- Instructions for the task: Copy every line of the data that includes the string "your".

- Input records:

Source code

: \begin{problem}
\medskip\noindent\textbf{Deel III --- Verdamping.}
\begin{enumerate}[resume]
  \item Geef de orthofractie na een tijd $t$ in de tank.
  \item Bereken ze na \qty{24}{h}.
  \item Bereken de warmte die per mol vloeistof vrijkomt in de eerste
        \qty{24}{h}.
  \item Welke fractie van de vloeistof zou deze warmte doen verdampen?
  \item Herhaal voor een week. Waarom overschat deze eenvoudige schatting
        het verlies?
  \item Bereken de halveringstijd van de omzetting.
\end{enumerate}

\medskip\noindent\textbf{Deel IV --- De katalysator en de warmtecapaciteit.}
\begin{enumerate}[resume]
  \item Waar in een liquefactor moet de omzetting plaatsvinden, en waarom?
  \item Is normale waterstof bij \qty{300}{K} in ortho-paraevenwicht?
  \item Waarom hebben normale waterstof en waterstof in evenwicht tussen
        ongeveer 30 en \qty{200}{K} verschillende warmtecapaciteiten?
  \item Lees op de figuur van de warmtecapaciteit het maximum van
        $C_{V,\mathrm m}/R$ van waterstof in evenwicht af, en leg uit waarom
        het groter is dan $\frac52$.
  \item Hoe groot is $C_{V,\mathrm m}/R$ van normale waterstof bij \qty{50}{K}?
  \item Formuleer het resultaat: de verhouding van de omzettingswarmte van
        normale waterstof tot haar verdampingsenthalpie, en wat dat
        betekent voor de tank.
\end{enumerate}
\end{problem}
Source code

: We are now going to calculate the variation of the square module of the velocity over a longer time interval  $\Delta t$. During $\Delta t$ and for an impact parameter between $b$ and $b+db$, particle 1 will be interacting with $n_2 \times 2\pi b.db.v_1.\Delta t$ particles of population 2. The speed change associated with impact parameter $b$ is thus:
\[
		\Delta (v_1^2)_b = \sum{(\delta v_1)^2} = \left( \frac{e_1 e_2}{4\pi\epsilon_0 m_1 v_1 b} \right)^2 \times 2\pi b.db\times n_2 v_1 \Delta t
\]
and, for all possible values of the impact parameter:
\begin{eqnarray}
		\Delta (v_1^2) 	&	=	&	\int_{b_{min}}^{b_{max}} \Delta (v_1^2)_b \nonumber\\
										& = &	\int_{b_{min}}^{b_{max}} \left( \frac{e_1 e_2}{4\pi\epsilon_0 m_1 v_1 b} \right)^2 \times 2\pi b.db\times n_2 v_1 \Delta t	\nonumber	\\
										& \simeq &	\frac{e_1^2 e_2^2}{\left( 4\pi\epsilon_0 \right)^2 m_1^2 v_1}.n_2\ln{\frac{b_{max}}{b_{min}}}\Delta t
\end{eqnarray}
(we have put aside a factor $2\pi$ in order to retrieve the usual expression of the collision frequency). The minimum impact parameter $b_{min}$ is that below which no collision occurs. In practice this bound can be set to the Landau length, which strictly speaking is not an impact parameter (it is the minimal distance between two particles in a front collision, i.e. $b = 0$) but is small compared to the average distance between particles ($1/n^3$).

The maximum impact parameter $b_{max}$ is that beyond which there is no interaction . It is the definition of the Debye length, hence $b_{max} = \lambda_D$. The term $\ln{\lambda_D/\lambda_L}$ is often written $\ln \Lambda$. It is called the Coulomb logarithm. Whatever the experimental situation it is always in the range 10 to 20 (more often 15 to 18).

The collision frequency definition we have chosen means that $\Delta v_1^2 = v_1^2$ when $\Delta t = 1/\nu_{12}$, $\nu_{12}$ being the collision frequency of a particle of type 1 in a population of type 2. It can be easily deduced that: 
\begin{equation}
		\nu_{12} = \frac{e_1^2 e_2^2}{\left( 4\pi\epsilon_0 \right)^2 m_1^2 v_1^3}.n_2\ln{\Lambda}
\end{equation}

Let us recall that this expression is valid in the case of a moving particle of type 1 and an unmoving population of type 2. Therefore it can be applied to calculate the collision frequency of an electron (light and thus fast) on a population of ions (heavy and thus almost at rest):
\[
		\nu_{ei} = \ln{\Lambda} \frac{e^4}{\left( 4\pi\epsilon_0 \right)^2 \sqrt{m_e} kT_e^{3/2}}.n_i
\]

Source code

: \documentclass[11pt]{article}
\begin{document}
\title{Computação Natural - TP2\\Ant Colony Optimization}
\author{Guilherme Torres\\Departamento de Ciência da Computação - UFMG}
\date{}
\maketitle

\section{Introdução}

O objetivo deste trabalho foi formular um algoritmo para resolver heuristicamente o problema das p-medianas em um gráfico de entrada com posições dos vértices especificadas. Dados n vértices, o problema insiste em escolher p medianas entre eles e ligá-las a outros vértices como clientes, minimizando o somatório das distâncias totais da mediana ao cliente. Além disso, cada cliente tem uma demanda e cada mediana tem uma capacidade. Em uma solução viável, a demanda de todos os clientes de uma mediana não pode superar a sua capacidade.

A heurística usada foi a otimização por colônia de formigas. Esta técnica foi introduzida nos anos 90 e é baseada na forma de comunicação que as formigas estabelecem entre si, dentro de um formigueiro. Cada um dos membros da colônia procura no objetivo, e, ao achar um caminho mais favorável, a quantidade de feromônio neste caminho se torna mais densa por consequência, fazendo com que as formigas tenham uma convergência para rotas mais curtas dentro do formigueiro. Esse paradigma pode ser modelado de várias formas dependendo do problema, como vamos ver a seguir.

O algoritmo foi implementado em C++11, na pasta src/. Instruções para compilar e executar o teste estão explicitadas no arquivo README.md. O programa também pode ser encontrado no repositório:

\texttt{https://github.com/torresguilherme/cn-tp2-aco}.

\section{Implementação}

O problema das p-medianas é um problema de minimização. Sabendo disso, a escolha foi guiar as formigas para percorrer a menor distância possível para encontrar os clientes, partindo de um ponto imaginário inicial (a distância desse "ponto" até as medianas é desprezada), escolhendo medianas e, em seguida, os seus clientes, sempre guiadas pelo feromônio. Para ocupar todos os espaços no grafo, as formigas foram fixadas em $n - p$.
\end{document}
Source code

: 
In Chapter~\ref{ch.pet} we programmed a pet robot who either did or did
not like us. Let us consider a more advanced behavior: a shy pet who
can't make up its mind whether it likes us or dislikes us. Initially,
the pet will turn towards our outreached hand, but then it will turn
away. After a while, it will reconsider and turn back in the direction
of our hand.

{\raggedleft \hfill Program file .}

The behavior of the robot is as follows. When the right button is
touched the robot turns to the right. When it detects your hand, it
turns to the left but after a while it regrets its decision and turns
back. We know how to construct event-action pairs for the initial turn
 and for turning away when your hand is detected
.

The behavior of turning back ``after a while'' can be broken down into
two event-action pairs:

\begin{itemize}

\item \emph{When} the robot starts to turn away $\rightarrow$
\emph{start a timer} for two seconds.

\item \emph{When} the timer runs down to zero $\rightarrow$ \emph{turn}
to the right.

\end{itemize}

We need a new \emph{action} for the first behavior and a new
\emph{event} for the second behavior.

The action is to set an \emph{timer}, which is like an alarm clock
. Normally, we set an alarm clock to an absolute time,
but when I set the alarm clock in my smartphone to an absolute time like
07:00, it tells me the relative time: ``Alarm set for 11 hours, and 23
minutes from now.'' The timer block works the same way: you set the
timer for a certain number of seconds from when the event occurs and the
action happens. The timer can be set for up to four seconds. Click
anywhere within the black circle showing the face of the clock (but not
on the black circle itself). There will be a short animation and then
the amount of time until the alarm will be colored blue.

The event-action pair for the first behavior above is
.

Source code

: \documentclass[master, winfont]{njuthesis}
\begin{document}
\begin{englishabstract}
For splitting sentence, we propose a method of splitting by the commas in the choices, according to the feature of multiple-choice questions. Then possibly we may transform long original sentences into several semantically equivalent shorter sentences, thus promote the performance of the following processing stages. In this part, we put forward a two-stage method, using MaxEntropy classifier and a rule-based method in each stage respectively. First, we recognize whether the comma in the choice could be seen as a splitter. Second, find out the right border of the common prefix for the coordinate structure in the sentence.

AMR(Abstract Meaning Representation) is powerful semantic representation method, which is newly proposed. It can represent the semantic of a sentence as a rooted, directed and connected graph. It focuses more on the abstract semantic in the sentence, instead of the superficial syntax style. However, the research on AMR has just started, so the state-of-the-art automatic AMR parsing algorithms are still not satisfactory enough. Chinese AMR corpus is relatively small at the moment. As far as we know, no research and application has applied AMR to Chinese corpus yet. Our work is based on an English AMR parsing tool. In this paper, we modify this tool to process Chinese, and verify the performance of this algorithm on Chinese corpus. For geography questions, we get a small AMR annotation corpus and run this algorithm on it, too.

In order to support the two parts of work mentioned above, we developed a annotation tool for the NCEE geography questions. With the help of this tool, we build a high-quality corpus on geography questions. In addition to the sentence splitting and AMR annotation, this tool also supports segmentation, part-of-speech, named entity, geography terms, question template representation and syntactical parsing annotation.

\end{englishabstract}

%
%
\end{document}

- Expected output:
touched the robot turns to the right. When it detects your hand, it
 and for turning away when your hand is detected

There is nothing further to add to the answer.